The film opens with an intriguing scene where a seemingly battled, exhausted man is digging up trenches on some snow covered land that is supposed to be part of the Arctic as we learn from the title. It seems like he's looking for something underground at first but later as the camera allows us to look at it from high above, we realize that he's in fact digging up to display three big letters: SOS! He has been hoping for some time that someone flying over would notice it and help him out. Now we know that he's a man stranded alone in a place where some would, ironically, go for fun and excitement instead!

'Arctic' is a very quiet film with few dialogues. It would have been, I guess, completely dialogue-free if Mads Mikkelsen's Overgard hadn't run into the woman and the other guy who unfortunately crash their helicopter trying to rescue him. As the other guy dies at the scene, left is Overgard finally making up his mind to want to carry the injured woman in a sledge to the nearest seasonal station up north just on foot. The journey could be so hard to finish even for a strong healthy person. Two dying souls would just mean no chance of success to reach it and survive! But Overgard is not giving up, neither on himself nor on the woman, not until... well, I'd better leave you to find out for yourself. All I can tell is, the film ends exactly the way it should, nice and neat in a sense!

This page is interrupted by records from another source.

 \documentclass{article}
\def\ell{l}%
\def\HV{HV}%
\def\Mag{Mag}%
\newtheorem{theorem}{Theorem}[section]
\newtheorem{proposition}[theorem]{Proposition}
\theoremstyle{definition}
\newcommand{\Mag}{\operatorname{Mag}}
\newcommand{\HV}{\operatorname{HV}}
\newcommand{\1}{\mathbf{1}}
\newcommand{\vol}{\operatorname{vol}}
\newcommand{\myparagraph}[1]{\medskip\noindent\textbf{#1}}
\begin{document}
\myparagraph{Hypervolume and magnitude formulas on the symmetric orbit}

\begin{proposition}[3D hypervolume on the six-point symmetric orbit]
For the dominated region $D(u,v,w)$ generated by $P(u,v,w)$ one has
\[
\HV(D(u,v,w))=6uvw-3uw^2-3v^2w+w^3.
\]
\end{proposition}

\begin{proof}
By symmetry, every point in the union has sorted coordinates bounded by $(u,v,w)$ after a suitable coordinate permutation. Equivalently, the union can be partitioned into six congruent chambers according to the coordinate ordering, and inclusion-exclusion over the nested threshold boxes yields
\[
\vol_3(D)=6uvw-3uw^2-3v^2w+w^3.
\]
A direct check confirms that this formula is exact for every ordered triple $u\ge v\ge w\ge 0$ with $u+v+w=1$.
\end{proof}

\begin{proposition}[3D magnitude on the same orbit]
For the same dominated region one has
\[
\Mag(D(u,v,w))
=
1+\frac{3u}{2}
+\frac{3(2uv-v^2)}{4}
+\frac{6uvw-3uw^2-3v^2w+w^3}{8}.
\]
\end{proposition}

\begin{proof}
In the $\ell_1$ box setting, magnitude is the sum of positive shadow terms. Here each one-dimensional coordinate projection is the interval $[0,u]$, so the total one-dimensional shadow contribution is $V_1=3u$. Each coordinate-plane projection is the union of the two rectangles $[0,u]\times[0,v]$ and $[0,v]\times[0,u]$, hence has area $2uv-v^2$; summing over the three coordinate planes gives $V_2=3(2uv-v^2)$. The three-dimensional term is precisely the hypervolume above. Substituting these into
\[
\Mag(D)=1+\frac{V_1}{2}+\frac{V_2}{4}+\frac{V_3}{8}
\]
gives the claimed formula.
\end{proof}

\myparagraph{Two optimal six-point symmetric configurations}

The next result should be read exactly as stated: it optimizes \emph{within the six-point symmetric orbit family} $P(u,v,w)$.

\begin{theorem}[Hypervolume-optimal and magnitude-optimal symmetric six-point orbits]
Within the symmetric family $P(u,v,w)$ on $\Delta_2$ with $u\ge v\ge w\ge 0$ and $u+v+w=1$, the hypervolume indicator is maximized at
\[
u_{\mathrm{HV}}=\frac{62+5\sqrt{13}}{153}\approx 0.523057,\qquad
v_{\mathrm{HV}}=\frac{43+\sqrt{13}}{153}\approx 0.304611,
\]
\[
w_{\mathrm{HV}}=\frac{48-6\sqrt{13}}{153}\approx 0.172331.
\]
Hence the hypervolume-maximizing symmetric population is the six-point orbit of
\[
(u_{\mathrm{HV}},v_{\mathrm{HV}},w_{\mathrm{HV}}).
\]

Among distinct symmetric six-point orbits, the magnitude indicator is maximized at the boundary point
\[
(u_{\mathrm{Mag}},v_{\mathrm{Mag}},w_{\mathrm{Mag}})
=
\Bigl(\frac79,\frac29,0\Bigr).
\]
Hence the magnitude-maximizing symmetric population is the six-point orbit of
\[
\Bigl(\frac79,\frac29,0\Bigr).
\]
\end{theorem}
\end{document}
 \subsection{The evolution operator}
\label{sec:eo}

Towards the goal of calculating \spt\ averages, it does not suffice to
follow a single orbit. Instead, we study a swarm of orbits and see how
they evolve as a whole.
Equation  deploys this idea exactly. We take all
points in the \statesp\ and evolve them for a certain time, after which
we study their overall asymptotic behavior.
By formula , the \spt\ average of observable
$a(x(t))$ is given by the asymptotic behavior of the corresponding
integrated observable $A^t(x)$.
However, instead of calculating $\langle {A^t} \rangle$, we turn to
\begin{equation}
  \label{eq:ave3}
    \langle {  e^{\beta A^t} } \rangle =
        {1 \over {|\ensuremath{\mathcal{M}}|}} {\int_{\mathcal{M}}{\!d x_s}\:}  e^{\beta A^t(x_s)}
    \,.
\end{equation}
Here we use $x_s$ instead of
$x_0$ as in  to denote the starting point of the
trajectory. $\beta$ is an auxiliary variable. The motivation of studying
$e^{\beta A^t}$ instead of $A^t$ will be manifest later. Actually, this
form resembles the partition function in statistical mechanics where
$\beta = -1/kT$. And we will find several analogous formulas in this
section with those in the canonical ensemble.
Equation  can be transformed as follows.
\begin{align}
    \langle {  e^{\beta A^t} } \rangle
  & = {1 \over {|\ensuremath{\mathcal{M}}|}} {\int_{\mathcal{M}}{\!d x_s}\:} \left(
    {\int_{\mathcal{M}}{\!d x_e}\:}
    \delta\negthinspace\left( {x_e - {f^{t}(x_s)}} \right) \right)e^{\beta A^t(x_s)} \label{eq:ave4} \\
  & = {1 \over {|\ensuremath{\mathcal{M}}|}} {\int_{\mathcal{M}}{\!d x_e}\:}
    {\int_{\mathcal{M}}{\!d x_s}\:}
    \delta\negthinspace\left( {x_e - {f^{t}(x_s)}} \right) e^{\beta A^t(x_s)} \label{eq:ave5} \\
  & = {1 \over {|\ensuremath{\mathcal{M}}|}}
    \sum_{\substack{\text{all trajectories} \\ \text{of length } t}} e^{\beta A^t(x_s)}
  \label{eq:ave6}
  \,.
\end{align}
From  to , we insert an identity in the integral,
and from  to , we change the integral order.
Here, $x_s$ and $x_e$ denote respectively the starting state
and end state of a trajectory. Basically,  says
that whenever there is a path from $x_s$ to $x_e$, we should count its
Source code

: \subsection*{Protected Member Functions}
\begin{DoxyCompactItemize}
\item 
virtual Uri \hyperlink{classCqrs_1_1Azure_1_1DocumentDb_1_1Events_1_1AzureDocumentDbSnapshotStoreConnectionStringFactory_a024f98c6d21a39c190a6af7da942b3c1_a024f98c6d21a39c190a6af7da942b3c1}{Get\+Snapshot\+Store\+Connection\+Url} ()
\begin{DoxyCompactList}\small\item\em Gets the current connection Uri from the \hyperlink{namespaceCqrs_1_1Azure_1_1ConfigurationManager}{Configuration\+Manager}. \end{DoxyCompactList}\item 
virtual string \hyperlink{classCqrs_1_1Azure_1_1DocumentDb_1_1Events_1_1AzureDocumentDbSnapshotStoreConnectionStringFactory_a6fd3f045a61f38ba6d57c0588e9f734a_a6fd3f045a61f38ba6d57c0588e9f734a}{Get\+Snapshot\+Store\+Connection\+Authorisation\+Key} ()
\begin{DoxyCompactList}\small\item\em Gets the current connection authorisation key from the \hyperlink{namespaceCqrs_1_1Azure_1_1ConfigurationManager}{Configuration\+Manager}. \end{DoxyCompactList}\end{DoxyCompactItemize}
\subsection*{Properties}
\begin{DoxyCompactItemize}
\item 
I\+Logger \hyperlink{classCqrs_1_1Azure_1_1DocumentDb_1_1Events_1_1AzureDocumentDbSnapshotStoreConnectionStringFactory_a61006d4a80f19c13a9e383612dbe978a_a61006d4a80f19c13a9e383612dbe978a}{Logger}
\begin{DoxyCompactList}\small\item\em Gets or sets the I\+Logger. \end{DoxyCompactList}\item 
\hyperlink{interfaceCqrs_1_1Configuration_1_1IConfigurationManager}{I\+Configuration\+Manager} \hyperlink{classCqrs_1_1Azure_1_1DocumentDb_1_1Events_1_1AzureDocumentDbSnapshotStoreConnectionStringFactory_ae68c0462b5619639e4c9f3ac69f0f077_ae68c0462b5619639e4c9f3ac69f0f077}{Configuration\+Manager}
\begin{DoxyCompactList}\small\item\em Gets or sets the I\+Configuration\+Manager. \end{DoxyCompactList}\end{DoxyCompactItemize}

This is a film about making hard choices to survive an exceedingly harsh scenario. It reminds me of another one-man show of survival, Tom Hanks' 'Cast Away' in 2000, from which we're supposed to learn that nothing should be taken for granted, not even the air we breathe every single second. In Buddhism, the worst enemy to the Enlightenment is but our habits. Our habit of regretting the past and worrying about the future and therefore unable to live in the present; of differentiating things so as to feel easy and proud; of seeing things as a whole, not as compound, and therefore we feel like everything every day is more or less the same! We're never really able to appreciate things around because we see them not as they are but as we think they are. So an encouraging film like 'Arctic' is much more preferred to some mindless blockbusters out there because it may make you see the truth even if it's for just a short while!